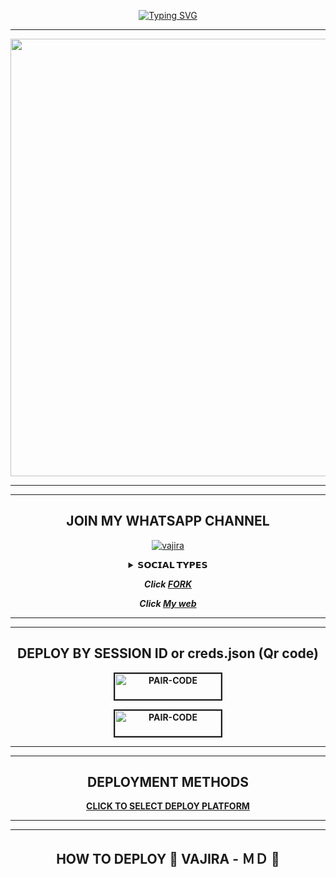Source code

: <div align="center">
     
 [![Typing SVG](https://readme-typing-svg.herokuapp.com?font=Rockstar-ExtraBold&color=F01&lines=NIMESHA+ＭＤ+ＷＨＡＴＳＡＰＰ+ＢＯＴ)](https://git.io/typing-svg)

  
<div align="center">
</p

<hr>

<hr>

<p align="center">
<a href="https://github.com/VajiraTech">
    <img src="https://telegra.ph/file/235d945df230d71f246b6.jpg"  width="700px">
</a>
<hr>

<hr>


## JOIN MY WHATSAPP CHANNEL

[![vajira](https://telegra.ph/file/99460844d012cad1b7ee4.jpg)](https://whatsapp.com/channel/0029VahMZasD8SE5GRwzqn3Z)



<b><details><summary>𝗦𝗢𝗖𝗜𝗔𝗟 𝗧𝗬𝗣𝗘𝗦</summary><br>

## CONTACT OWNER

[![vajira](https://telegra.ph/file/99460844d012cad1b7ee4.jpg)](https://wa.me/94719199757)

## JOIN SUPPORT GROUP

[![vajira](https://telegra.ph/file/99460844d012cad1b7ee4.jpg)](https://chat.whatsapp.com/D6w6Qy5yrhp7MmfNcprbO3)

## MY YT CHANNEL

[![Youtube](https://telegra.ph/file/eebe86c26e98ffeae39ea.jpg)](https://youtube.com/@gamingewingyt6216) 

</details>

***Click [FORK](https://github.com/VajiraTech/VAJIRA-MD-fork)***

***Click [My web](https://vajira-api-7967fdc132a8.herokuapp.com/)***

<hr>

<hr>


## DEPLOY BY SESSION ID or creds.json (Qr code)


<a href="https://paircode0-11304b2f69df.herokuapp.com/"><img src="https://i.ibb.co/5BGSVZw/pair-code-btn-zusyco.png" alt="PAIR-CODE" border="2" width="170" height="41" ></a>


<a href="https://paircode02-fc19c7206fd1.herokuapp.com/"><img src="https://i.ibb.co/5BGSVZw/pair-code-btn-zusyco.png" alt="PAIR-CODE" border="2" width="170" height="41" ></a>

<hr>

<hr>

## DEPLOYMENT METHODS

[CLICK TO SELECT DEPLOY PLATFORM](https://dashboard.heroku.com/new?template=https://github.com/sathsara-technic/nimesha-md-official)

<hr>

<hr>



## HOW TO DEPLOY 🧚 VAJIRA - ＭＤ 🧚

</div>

+++

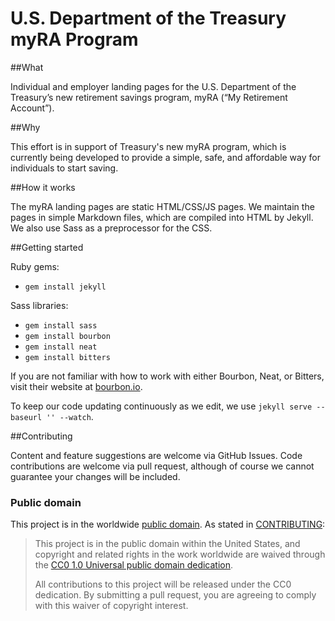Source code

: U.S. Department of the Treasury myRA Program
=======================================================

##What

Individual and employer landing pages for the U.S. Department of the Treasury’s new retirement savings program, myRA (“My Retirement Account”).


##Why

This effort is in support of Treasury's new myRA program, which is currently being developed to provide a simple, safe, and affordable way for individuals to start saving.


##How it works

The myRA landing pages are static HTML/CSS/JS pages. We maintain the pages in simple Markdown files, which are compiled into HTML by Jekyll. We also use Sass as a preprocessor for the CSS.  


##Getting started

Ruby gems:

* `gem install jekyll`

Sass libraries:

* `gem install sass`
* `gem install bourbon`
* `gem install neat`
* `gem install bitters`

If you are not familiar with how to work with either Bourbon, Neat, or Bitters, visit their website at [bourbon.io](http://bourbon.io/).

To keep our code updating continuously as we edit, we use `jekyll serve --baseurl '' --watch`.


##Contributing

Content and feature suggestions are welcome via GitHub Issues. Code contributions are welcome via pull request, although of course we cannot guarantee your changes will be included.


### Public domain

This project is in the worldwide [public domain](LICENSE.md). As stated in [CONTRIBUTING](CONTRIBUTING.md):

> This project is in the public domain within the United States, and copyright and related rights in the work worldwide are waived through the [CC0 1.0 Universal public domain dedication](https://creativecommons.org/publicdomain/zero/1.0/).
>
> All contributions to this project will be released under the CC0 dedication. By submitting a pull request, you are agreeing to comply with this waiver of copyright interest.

+++

TASK STATEMENT.
Go through the records and copy each line with "Department" in it.

PROBLEM SOLUTION.
: U.S. Department of the Treasury myRA Program
Individual and employer landing pages for the U.S. Department of the Treasury’s new retirement savings program, myRA (“My Retirement Account”).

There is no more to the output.